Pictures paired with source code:
- Opening Delimiter -
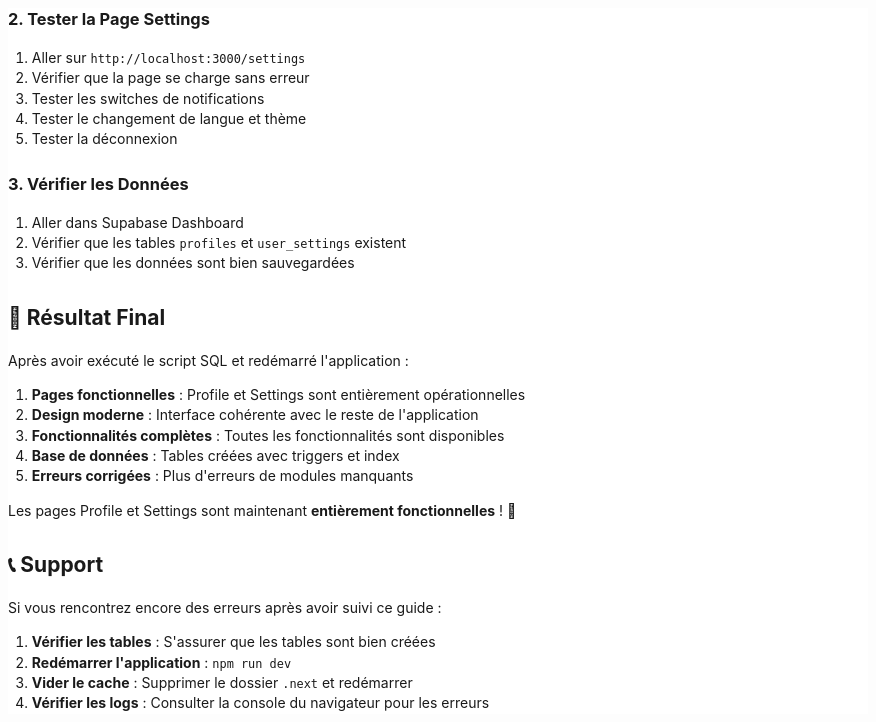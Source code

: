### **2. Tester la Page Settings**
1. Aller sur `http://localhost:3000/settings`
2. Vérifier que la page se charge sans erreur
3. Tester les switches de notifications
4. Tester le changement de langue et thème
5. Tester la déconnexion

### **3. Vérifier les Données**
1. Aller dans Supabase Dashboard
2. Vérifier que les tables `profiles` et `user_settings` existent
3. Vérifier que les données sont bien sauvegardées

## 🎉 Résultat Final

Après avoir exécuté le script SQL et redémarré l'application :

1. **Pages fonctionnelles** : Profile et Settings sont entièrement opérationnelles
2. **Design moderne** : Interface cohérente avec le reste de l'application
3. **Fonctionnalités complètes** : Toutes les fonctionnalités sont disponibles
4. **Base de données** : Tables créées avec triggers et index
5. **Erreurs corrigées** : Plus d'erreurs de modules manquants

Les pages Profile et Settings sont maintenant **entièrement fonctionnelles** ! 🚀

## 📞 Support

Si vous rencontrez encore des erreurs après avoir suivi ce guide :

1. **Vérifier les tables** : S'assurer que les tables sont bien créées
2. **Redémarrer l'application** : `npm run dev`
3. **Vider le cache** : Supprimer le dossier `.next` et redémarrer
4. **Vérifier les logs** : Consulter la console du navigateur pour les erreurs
- Closing Delimiter -
**Aim of the exercise**:
Reproduce the data above word for word from its first line through the line that holds "3. **Vider le", both ends included; skip pictures.

**Completed exercise**:
Source code

:### **2. Tester la Page Settings**
1. Aller sur `http://localhost:3000/settings`
2. Vérifier que la page se charge sans erreur
3. Tester les switches de notifications
4. Tester le changement de langue et thème
5. Tester la déconnexion

### **3. Vérifier les Données**
1. Aller dans Supabase Dashboard
2. Vérifier que les tables `profiles` et `user_settings` existent
3. Vérifier que les données sont bien sauvegardées

## 🎉 Résultat Final

Après avoir exécuté le script SQL et redémarré l'application :

1. **Pages fonctionnelles** : Profile et Settings sont entièrement opérationnelles
2. **Design moderne** : Interface cohérente avec le reste de l'application
3. **Fonctionnalités complètes** : Toutes les fonctionnalités sont disponibles
4. **Base de données** : Tables créées avec triggers et index
5. **Erreurs corrigées** : Plus d'erreurs de modules manquants

Les pages Profile et Settings sont maintenant **entièrement fonctionnelles** ! 🚀

## 📞 Support

Si vous rencontrez encore des erreurs après avoir suivi ce guide :

1. **Vérifier les tables** : S'assurer que les tables sont bien créées
2. **Redémarrer l'application** : `npm run dev`
3. **Vider le cache** : Supprimer le dossier `.next` et redémarrer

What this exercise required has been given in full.